Spark is an analytics engine used for large-scale data processing. It lets you spread both data and computations over clusters to achieve a substantial performance increase.
Since it is getting easier and less expensive to collect and store data, we are likely to have huge amounts of data when working on a real life problem. Thus, distributed engines like Spark are becoming the predominant tools in the Data Science ecosystem.
PySpark is a Python API for Spark. It combines the simplicity of Python with the efficiency of Spark which results in a cooperation that is highly appreciated by both data scientists and engineers.
In this article, we will go over several examples to introduce SQL module of PySpark which is used for working with structured data.
We first need to create a SparkSession which serves as an entry point to Spark SQL.
from pyspark.sql import SparkSession
sc = SparkSession.builder.getOrCreate()
sc.sparkContext.setLogLevel("WARN")
print(sc)
<pyspark.sql.session.SparkSession object at 0x7fecd819e630>
We will use this SparkSession object to interact with functions and methods of Spark SQL. Let’s create a spark data frame by reading a csv file. We will be using the Melbourne housing dataset available on Kaggle.
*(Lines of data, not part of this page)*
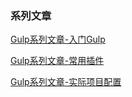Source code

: ### 系列文章

[Gulp系列文章-入门Gulp](https://www.86886.wang/detail/5b77ecb019a76030242c2e5b)

[Gulp系列文章-常用插件](https://www.86886.wang/detail/5b7a6da119a76030242c2e5c)

[Gulp系列文章-实际项目配置](https://www.86886.wang/detail/5b7b78f319a76030242c2e5d)


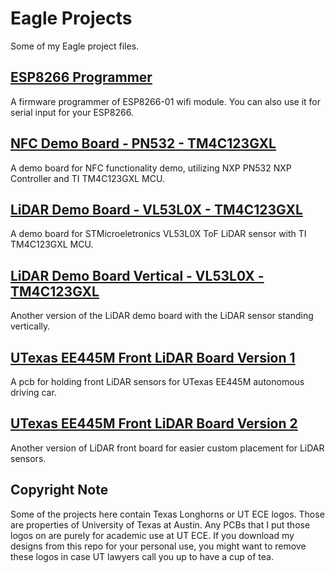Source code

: # Eagle Projects
Some of my Eagle project files.

## [ESP8266 Programmer](ESP8266_Programmer)
A firmware programmer of ESP8266-01 wifi module. You can also use it for serial input for your ESP8266.

## [NFC Demo Board - PN532 - TM4C123GXL](LiDAR_Demo_Board-VL53L0X-TM4C123G)
A demo board for NFC functionality demo, utilizing NXP PN532 NXP Controller and TI TM4C123GXL MCU.

## [LiDAR Demo Board - VL53L0X - TM4C123GXL](LiDAR_Demo_Board_Vert-VL53L0X-TM4C123G)
A demo board for STMicroeletronics VL53L0X ToF LiDAR sensor with TI TM4C123GXL MCU.

## [LiDAR Demo Board Vertical - VL53L0X - TM4C123GXL](NFC_Demo_Board-PN532-TM4C123G)
Another version of the LiDAR demo board with the LiDAR sensor standing vertically.

## [UTexas EE445M Front LiDAR Board Version 1](UTX_EE445M_Front_LiDAR_Board_1)
A pcb for holding front LiDAR sensors for UTexas EE445M autonomous driving car.

## [UTexas EE445M Front LiDAR Board Version 2](UTX_EE445M_Front_LiDAR_Board_2)
Another version of LiDAR front board for easier custom placement for LiDAR sensors.

## Copyright Note
Some of the projects here contain Texas Longhorns or UT ECE logos. Those are properties of University of Texas at Austin. Any PCBs that I put those logos on are purely for academic use at UT ECE. If you download my designs from this repo for your personal use, you might want to remove these logos in case UT lawyers call you up to have a cup of tea.

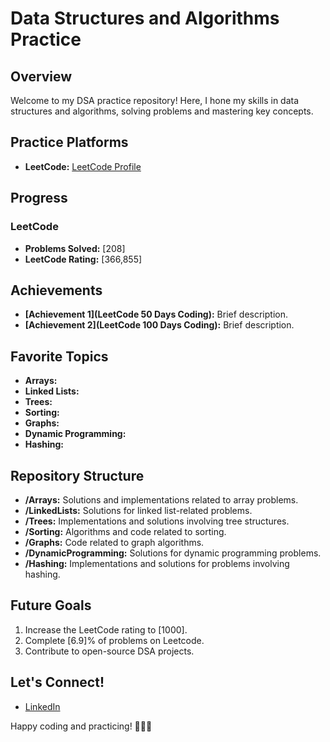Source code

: # Data Structures and Algorithms Practice

## Overview

Welcome to my DSA practice repository! Here, I hone my skills in data structures and algorithms, solving problems and mastering key concepts.

## Practice Platforms

- **LeetCode:** [LeetCode Profile](https://leetcode.com/Suhag2001/)

## Progress

### LeetCode

- **Problems Solved:** [208]
- **LeetCode Rating:** [366,855]

## Achievements

- **[Achievement 1](LeetCode 50 Days Coding):** Brief description.
- **[Achievement 2](LeetCode 100 Days Coding):** Brief description.

## Favorite Topics

- **Arrays:**
- **Linked Lists:** 
- **Trees:** 
- **Sorting:** 
- **Graphs:**
- **Dynamic Programming:** 
- **Hashing:** 

## Repository Structure

- **/Arrays:** Solutions and implementations related to array problems.
- **/LinkedLists:** Solutions for linked list-related problems.
- **/Trees:** Implementations and solutions involving tree structures.
- **/Sorting:** Algorithms and code related to sorting.
- **/Graphs:** Code related to graph algorithms.
- **/DynamicProgramming:** Solutions for dynamic programming problems.
- **/Hashing:** Implementations and solutions for problems involving hashing.

## Future Goals

1. Increase the LeetCode rating to [1000].
2. Complete [6.9]% of problems on Leetcode.
3. Contribute to open-source DSA projects.

## Let's Connect!

- [LinkedIn](https://www.linkedin.com/in/suhag2001/)

Happy coding and practicing! 👩‍💻🚀
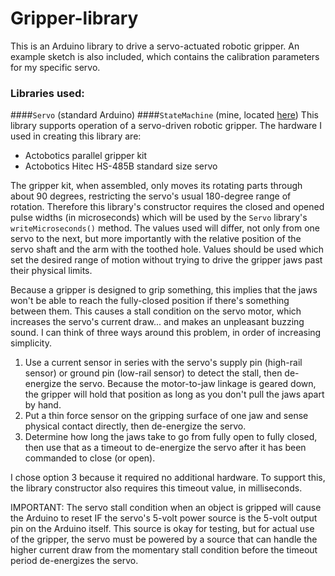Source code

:# Gripper-library
This is an Arduino library to drive a servo-actuated robotic gripper.  An example sketch is also included, which contains the calibration parameters for my specific servo.
### Libraries used:
####`Servo` (standard Arduino)
####`StateMachine` (mine, located [here](https://github.com/twrackers/StateMachine-library))
This library supports operation of a servo-driven robotic gripper.  The hardware I used in creating this library are:
- Actobotics parallel gripper kit
- Actobotics Hitec HS-485B standard size servo

The gripper kit, when assembled, only moves its rotating parts through about 90 degrees, restricting the servo's usual 180-degree range of rotation.  Therefore this library's constructor requires the closed and opened pulse widths (in microseconds) which will be used by the `Servo` library's `writeMicroseconds()` method.  The values used will differ, not only from one servo to the next, but more importantly with the relative position of the servo shaft and the arm with the toothed hole.  Values should be used which set the desired range of motion without trying to drive the gripper jaws past their physical limits.

Because a gripper is designed to grip something, this implies that the jaws won't be able to reach the fully-closed position if there's something between them.  This causes a stall condition on the servo motor, which increases the servo's current draw... and makes an unpleasant buzzing sound.  I can think of three ways around this problem, in order of increasing simplicity.
  1. Use a current sensor in series with the servo's supply pin (high-rail sensor) or ground pin (low-rail sensor) to detect the stall, then de-energize the servo.  Because the motor-to-jaw linkage is geared down, the gripper will hold that position as long as you don't pull the jaws apart by hand.
  2. Put a thin force sensor on the gripping surface of one jaw and sense physical contact directly, then de-energize the servo.
  3. Determine how long the jaws take to go from fully open to fully closed, then use that as a timeout to de-energize the servo after it has been commanded to close (or open).

I chose option 3 because it required no additional hardware.  To support this, the library constructor also requires this timeout value, in milliseconds.

IMPORTANT: The servo stall condition when an object is gripped will cause the Arduino to reset IF the servo's 5-volt power source is the 5-volt output pin on the Arduino itself.  This source is okay for testing, but for actual use of the gripper, the servo must be powered by a source that can handle the higher current draw from the momentary stall condition before the timeout period de-energizes the servo.
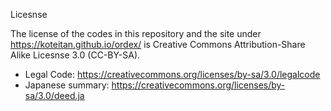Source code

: Licesnse

The license of the codes in this repository and the site under https://koteitan.github.io/ordex/ is Creative Commons Attribution-Share Alike Licesnse 3.0 (CC-BY-SA).

- Legal Code: https://creativecommons.org/licenses/by-sa/3.0/legalcode
- Japanese summary: https://creativecommons.org/licenses/by-sa/3.0/deed.ja
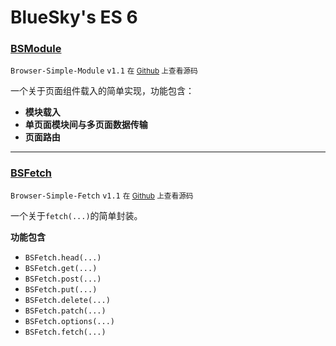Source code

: BlueSky's ES 6
========

### [BSModule](?BSModule)

`Browser-Simple-Module` `v1.1` <small>在 [Github](https://github.com/BlueSky-07/ES-6/blob/master/static/modules/BSModule.js) 上查看源码</small>

一个关于页面组件载入的简单实现，功能包含：

- **模块载入**
- **单页面模块间与多页面数据传输**
- **页面路由**

----

### [BSFetch](?BSFetch)

`Browser-Simple-Fetch` `v1.1` <small>在 [Github](https://github.com/BlueSky-07/ES-6/blob/master/static/modules/BSFetch.js) 上查看源码</small>

一个关于`fetch(...)`的简单封装。

**功能包含**

- `BSFetch.head(...)`
- `BSFetch.get(...)`
- `BSFetch.post(...)`
- `BSFetch.put(...)`
- `BSFetch.delete(...)`
- `BSFetch.patch(...)`
- `BSFetch.options(...)`
- `BSFetch.fetch(...)`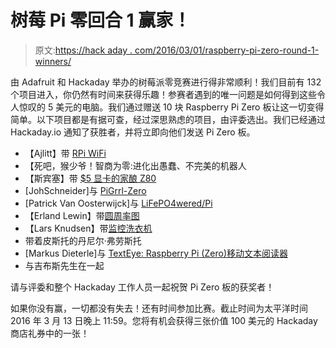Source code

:# 树莓 Pi 零回合 1 赢家！

> 原文:[https://hack aday . com/2016/03/01/raspberry-pi-zero-round-1-winners/](https://hackaday.com/2016/03/01/raspberry-pi-zero-round-1-winners/)

由 Adafruit 和 Hackaday 举办的树莓派零竞赛进行得非常顺利！我们目前有 132 个项目进入，你仍然有时间来获得乐趣！参赛者遇到的唯一问题是如何得到这些令人惊叹的 5 美元的电脑。我们通过赠送 10 块 Raspberry Pi Zero 板让这一切变得简单。以下项目都是有据可查，经过深思熟虑的项目，由评委选出。我们已经通过 Hackaday.io 通知了获胜者，并将立即向他们发送 Pi Zero 板。

*   【Ajlitt】带 [RPi WiFi](https://hackaday.io/project/8678)
*   【死吧，猴少爷！智商为零:进化出愚蠢、不完美的机器人
*   【斯宾塞】带 [$5 显卡的家酿 Z80](https://hackaday.io/project/9567)
*   [JohSchneider]与 [PiGrrl-Zero](https://hackaday.io/project/9467)
*   [Patrick Van Oosterwijck]与 [LiFePO4wered/Pi](https://hackaday.io/project/9461)
*   【Erland Lewin】带[圆周率图](https://hackaday.io/project/9471)
*   【Lars Knudsen】带[监控洗衣机](https://hackaday.io/project/9432)
*   带着皮斯托的丹尼尔·弗劳斯托
*   [Markus Dieterle]与 [TextEye: Raspberry Pi (Zero)移动文本阅读器](https://hackaday.io/project/9669)
*   与吉布斯先生在一起

请与评委和整个 Hackaday 工作人员一起祝贺 Pi Zero 板的获奖者！

如果你没有赢，一切都没有失去！还有时间参加比赛。截止时间为太平洋时间 2016 年 3 月 13 日晚上 11:59。您将有机会获得三张价值 100 美元的 Hackaday 商店礼券中的一张！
df = sc.read.option("header", "true").csv(
"/home/sparkuser/Desktop/melb_housing.csv"
)
We will make the data frame smaller by selecting only 5 columns. The list of columns can be viewed using the "df.columns" method.
df = df.select("Type", "Landsize", "Distance", "Regionname", "Price")
df.show(5)
As we will see in the examples, PySpark syntax seems like a mixture of Pandas and SQL. Thus, if you are already working with these tool, it will be relatively easy for you to learn PySpark.
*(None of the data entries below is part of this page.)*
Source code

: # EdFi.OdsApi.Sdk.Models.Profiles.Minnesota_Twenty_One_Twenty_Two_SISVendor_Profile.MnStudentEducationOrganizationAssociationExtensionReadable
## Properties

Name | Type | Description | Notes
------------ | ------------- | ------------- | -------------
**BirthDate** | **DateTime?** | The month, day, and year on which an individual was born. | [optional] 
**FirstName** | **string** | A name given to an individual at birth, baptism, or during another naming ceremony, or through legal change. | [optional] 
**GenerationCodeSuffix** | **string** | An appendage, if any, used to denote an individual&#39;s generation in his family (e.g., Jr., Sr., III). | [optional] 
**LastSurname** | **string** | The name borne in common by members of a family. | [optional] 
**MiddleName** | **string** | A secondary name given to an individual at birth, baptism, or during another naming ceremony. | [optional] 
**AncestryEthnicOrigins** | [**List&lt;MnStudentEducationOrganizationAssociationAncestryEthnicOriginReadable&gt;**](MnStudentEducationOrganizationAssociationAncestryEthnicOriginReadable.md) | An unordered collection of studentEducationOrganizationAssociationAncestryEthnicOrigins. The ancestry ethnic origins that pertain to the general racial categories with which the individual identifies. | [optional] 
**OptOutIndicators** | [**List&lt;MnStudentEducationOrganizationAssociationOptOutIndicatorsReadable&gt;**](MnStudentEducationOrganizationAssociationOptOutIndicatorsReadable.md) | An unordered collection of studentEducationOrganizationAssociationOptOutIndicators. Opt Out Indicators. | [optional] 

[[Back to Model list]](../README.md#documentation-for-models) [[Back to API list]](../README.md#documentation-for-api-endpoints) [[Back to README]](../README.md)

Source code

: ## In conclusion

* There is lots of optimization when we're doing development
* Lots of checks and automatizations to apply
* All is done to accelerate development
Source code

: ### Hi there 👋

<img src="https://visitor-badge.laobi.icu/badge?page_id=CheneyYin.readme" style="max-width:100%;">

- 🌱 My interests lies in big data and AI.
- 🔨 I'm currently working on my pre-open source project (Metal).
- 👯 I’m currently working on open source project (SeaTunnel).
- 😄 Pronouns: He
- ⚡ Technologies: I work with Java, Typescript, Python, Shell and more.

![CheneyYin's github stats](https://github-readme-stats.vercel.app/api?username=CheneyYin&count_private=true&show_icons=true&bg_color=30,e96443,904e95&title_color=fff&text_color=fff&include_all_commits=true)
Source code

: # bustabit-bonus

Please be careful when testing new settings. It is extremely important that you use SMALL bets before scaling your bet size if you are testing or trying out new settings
We can sort the rows in data frame using the orderBy function. Let’s check the 5 most expensive houses in the dataset.
df.orderBy("Price", ascending=False).show(5)
The SQL module of PySpark has numerous functions available for data analysis and manipulation. We can either import all of them at once or separately.
# import all functions
from pyspark.sql import functions as F
There are 3 different types of houses in the dataset. We can calculate the average price of each type using the groupby function.
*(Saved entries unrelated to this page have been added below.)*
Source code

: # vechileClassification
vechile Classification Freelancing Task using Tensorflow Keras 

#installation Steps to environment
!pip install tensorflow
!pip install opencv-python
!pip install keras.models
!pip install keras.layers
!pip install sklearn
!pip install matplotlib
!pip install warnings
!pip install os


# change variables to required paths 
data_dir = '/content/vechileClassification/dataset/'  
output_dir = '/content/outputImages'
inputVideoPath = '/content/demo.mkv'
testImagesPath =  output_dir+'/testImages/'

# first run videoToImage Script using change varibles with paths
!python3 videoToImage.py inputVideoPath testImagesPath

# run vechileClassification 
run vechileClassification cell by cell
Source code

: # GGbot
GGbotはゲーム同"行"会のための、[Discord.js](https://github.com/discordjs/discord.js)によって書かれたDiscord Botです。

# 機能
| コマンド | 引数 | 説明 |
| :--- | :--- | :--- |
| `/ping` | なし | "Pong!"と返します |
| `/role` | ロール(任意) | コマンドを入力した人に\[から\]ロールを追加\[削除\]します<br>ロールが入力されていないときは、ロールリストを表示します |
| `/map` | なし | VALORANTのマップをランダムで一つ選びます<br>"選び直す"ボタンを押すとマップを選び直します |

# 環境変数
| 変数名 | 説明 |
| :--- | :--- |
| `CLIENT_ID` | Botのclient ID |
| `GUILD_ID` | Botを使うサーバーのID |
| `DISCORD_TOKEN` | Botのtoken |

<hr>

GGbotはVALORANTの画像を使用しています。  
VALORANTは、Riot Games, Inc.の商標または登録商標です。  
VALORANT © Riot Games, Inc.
df.groupby("Type").agg(F.round(F.mean("Price")).alias("Avg_price")).show()
Let’s elaborate on the syntax. We group the observations (i.e. rows) by the type column. Then we calculate the average price for each group. The round function is used for rounding up the decimal points. The alias method changes the name of the aggregated column. It is similar to the "as" keyword in SQL.
The distance column shows the distance to the central business district. The house prices usually decrease as we move away from the city centre. We can confirm our anticipation by calculating the average house price for houses with a distance higher than 3 miles.
df.filter(F.col("Distance") > 3).groupby("Type").agg(
F.round(F.mean("Price")).alias("Avg_price")
).show()
We use the filter function to apply a condition on the distance column. Results confirm our anticipation. The average price has decreased for each type.
Two other useful functions are count and countDistinct which count the number of total and distinct observations (i.e. rows) in a group, respectively. For instance, the following code returns the number of houses for each type along with the number of distinct prices.
df.groupby("Type").agg(
F.count("Price").alias("n_houses"),
F.countDistinct("Price").alias("n_distinct_price")
).show()
A typical task in data analysis is to derive new columns based on the existing ones. It may be a part of your feature engineering process. Regarding the housing dataset, we can create a new feature that represents the price per unit land size.
To accomplish this task, the withColumn function can be used as follows:
df = df.withColumn(
"Price_per_size",
F.round(F.col("Landsize")*1000 / F.col("Price"), 2)
)
The name of the new column is "Price_per_size". The next line specifies the steps in deriving the values. We multiply the land size with 1000 and divide it by the house price. The result is rounded up to two decimal points.
Conclusion
We have covered an introduction to data analysis and manipulation with PySpark. The SQL module of PySpark offers many more functions and methods to perform efficient data analysis.
It is important to note that Spark is optimized for large-scale data. Thus, you may not see any performance increase when working with small-scale data. In fact, Pandas might outperform PySpark when working with small datasets.
Thank you for reading. Please let me know if you have any feedback.